Data: Begin

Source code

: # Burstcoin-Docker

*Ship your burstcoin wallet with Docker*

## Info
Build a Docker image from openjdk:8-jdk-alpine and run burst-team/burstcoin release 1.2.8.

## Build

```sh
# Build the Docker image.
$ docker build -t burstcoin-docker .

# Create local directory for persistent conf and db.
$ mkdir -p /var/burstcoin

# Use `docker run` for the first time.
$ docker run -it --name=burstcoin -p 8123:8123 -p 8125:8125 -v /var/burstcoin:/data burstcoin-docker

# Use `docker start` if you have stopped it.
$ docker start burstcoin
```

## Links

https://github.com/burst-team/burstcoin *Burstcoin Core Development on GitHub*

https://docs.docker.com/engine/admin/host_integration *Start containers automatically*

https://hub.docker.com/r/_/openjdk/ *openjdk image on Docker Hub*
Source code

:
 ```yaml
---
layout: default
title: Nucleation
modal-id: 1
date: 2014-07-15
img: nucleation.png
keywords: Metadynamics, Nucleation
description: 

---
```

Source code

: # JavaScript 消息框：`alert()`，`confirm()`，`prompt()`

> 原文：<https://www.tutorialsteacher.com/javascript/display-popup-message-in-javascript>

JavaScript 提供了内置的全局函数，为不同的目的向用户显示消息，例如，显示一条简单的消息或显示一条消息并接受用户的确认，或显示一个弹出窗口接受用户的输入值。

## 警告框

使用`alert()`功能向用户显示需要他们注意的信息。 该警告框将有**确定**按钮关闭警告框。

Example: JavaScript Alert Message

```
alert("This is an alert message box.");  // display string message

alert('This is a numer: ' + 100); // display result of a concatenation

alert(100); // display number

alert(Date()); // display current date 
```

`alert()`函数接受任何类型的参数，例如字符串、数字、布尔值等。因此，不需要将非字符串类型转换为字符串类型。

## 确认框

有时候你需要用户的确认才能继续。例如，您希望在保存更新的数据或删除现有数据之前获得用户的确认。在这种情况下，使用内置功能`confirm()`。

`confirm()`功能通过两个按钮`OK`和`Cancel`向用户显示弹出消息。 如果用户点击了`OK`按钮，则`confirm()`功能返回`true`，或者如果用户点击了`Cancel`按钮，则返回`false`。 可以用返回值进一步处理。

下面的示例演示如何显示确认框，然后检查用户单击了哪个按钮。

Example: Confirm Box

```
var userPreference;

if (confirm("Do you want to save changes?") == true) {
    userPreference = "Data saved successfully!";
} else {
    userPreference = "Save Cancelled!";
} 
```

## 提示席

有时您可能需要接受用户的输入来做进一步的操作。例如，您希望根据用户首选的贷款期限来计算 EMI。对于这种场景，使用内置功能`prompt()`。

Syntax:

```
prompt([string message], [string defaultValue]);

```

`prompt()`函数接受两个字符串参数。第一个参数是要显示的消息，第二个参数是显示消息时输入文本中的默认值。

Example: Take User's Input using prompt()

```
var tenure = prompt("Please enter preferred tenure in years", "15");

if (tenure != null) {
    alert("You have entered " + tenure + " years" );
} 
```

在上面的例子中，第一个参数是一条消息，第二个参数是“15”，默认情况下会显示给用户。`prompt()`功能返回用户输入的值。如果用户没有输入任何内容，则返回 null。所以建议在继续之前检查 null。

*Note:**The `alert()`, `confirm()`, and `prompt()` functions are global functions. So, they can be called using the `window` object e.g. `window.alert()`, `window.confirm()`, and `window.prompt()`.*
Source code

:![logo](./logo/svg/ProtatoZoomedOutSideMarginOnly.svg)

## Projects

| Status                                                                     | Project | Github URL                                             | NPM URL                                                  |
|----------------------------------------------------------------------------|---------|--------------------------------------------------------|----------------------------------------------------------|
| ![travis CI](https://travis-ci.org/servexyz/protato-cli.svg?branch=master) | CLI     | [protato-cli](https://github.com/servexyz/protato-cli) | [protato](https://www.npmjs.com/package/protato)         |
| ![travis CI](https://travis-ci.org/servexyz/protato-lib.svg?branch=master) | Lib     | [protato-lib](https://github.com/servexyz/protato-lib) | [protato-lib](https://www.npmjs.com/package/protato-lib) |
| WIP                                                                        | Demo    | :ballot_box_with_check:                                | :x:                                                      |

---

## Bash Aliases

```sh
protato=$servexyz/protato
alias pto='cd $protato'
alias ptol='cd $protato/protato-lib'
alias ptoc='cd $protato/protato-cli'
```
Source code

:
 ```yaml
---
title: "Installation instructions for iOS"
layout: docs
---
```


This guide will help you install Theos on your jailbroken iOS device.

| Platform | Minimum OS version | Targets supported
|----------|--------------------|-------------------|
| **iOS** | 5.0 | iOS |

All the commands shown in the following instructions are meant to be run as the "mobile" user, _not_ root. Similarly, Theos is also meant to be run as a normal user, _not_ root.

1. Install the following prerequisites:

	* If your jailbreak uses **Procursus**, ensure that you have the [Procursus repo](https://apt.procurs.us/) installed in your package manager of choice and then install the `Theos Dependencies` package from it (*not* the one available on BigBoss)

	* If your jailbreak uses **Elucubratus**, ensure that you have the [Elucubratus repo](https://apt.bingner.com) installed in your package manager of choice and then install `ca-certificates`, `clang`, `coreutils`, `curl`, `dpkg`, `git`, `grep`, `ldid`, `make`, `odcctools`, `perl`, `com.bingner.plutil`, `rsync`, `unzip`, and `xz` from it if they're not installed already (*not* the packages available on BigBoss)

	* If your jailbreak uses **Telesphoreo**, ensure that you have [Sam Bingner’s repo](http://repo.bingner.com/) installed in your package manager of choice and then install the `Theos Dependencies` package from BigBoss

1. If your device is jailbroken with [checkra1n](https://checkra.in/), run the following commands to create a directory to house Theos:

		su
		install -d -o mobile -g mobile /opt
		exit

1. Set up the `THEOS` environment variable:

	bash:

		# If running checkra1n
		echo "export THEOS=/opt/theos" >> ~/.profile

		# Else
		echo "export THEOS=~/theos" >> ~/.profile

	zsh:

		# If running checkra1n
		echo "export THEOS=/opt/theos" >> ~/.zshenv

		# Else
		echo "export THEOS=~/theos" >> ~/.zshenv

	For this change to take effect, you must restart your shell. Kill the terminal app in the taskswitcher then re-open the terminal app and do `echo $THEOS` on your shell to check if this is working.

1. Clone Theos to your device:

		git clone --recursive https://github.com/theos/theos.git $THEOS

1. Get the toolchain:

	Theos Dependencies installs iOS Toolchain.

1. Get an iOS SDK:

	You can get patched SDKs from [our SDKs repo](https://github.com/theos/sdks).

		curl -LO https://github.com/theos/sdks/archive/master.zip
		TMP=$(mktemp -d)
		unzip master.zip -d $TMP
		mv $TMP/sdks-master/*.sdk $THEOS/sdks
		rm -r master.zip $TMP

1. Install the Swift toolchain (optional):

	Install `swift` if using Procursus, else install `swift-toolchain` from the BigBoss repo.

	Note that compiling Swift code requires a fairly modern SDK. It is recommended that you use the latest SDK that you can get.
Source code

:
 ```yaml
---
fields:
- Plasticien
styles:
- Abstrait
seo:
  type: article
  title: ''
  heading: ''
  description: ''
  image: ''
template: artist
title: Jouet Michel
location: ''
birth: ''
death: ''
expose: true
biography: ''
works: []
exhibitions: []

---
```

Data: End

* **The task**
Exactly reproduce every line of the data above.

* **Response to the exercise**
Source code

: # Burstcoin-Docker

*Ship your burstcoin wallet with Docker*

## Info
Build a Docker image from openjdk:8-jdk-alpine and run burst-team/burstcoin release 1.2.8.

## Build

```sh
# Build the Docker image.
$ docker build -t burstcoin-docker .

# Create local directory for persistent conf and db.
$ mkdir -p /var/burstcoin

# Use `docker run` for the first time.
$ docker run -it --name=burstcoin -p 8123:8123 -p 8125:8125 -v /var/burstcoin:/data burstcoin-docker

# Use `docker start` if you have stopped it.
$ docker start burstcoin
```

## Links

https://github.com/burst-team/burstcoin *Burstcoin Core Development on GitHub*

https://docs.docker.com/engine/admin/host_integration *Start containers automatically*

https://hub.docker.com/r/_/openjdk/ *openjdk image on Docker Hub*
Source code

:
 ```yaml
---
layout: default
title: Nucleation
modal-id: 1
date: 2014-07-15
img: nucleation.png
keywords: Metadynamics, Nucleation
description: 

---
```

Source code

: # JavaScript 消息框：`alert()`，`confirm()`，`prompt()`

> 原文：<https://www.tutorialsteacher.com/javascript/display-popup-message-in-javascript>

JavaScript 提供了内置的全局函数，为不同的目的向用户显示消息，例如，显示一条简单的消息或显示一条消息并接受用户的确认，或显示一个弹出窗口接受用户的输入值。

## 警告框

使用`alert()`功能向用户显示需要他们注意的信息。 该警告框将有**确定**按钮关闭警告框。

Example: JavaScript Alert Message

```
alert("This is an alert message box.");  // display string message

alert('This is a numer: ' + 100); // display result of a concatenation

alert(100); // display number

alert(Date()); // display current date 
```

`alert()`函数接受任何类型的参数，例如字符串、数字、布尔值等。因此，不需要将非字符串类型转换为字符串类型。

## 确认框

有时候你需要用户的确认才能继续。例如，您希望在保存更新的数据或删除现有数据之前获得用户的确认。在这种情况下，使用内置功能`confirm()`。

`confirm()`功能通过两个按钮`OK`和`Cancel`向用户显示弹出消息。 如果用户点击了`OK`按钮，则`confirm()`功能返回`true`，或者如果用户点击了`Cancel`按钮，则返回`false`。 可以用返回值进一步处理。

下面的示例演示如何显示确认框，然后检查用户单击了哪个按钮。

Example: Confirm Box

```
var userPreference;

if (confirm("Do you want to save changes?") == true) {
    userPreference = "Data saved successfully!";
} else {
    userPreference = "Save Cancelled!";
} 
```

## 提示席

有时您可能需要接受用户的输入来做进一步的操作。例如，您希望根据用户首选的贷款期限来计算 EMI。对于这种场景，使用内置功能`prompt()`。

Syntax:

```
prompt([string message], [string defaultValue]);

```

`prompt()`函数接受两个字符串参数。第一个参数是要显示的消息，第二个参数是显示消息时输入文本中的默认值。

Example: Take User's Input using prompt()

```
var tenure = prompt("Please enter preferred tenure in years", "15");

if (tenure != null) {
    alert("You have entered " + tenure + " years" );
} 
```

在上面的例子中，第一个参数是一条消息，第二个参数是“15”，默认情况下会显示给用户。`prompt()`功能返回用户输入的值。如果用户没有输入任何内容，则返回 null。所以建议在继续之前检查 null。

*Note:**The `alert()`, `confirm()`, and `prompt()` functions are global functions. So, they can be called using the `window` object e.g. `window.alert()`, `window.confirm()`, and `window.prompt()`.*
Source code

:![logo](./logo/svg/ProtatoZoomedOutSideMarginOnly.svg)

## Projects

| Status                                                                     | Project | Github URL                                             | NPM URL                                                  |
|----------------------------------------------------------------------------|---------|--------------------------------------------------------|----------------------------------------------------------|
| ![travis CI](https://travis-ci.org/servexyz/protato-cli.svg?branch=master) | CLI     | [protato-cli](https://github.com/servexyz/protato-cli) | [protato](https://www.npmjs.com/package/protato)         |
| ![travis CI](https://travis-ci.org/servexyz/protato-lib.svg?branch=master) | Lib     | [protato-lib](https://github.com/servexyz/protato-lib) | [protato-lib](https://www.npmjs.com/package/protato-lib) |
| WIP                                                                        | Demo    | :ballot_box_with_check:                                | :x:                                                      |

---

## Bash Aliases

```sh
protato=$servexyz/protato
alias pto='cd $protato'
alias ptol='cd $protato/protato-lib'
alias ptoc='cd $protato/protato-cli'
```
Source code

:
 ```yaml
---
title: "Installation instructions for iOS"
layout: docs
---
```


This guide will help you install Theos on your jailbroken iOS device.

| Platform | Minimum OS version | Targets supported
|----------|--------------------|-------------------|
| **iOS** | 5.0 | iOS |

All the commands shown in the following instructions are meant to be run as the "mobile" user, _not_ root. Similarly, Theos is also meant to be run as a normal user, _not_ root.

1. Install the following prerequisites:

	* If your jailbreak uses **Procursus**, ensure that you have the [Procursus repo](https://apt.procurs.us/) installed in your package manager of choice and then install the `Theos Dependencies` package from it (*not* the one available on BigBoss)

	* If your jailbreak uses **Elucubratus**, ensure that you have the [Elucubratus repo](https://apt.bingner.com) installed in your package manager of choice and then install `ca-certificates`, `clang`, `coreutils`, `curl`, `dpkg`, `git`, `grep`, `ldid`, `make`, `odcctools`, `perl`, `com.bingner.plutil`, `rsync`, `unzip`, and `xz` from it if they're not installed already (*not* the packages available on BigBoss)

	* If your jailbreak uses **Telesphoreo**, ensure that you have [Sam Bingner’s repo](http://repo.bingner.com/) installed in your package manager of choice and then install the `Theos Dependencies` package from BigBoss

1. If your device is jailbroken with [checkra1n](https://checkra.in/), run the following commands to create a directory to house Theos:

		su
		install -d -o mobile -g mobile /opt
		exit

1. Set up the `THEOS` environment variable:

	bash:

		# If running checkra1n
		echo "export THEOS=/opt/theos" >> ~/.profile

		# Else
		echo "export THEOS=~/theos" >> ~/.profile

	zsh:

		# If running checkra1n
		echo "export THEOS=/opt/theos" >> ~/.zshenv

		# Else
		echo "export THEOS=~/theos" >> ~/.zshenv

	For this change to take effect, you must restart your shell. Kill the terminal app in the taskswitcher then re-open the terminal app and do `echo $THEOS` on your shell to check if this is working.

1. Clone Theos to your device:

		git clone --recursive https://github.com/theos/theos.git $THEOS

1. Get the toolchain:

	Theos Dependencies installs iOS Toolchain.

1. Get an iOS SDK:

	You can get patched SDKs from [our SDKs repo](https://github.com/theos/sdks).

		curl -LO https://github.com/theos/sdks/archive/master.zip
		TMP=$(mktemp -d)
		unzip master.zip -d $TMP
		mv $TMP/sdks-master/*.sdk $THEOS/sdks
		rm -r master.zip $TMP

1. Install the Swift toolchain (optional):

	Install `swift` if using Procursus, else install `swift-toolchain` from the BigBoss repo.

	Note that compiling Swift code requires a fairly modern SDK. It is recommended that you use the latest SDK that you can get.
Source code

:
 ```yaml
---
fields:
- Plasticien
styles:
- Abstrait
seo:
  type: article
  title: ''
  heading: ''
  description: ''
  image: ''
template: artist
title: Jouet Michel
location: ''
birth: ''
death: ''
expose: true
biography: ''
works: []
exhibitions: []

---
```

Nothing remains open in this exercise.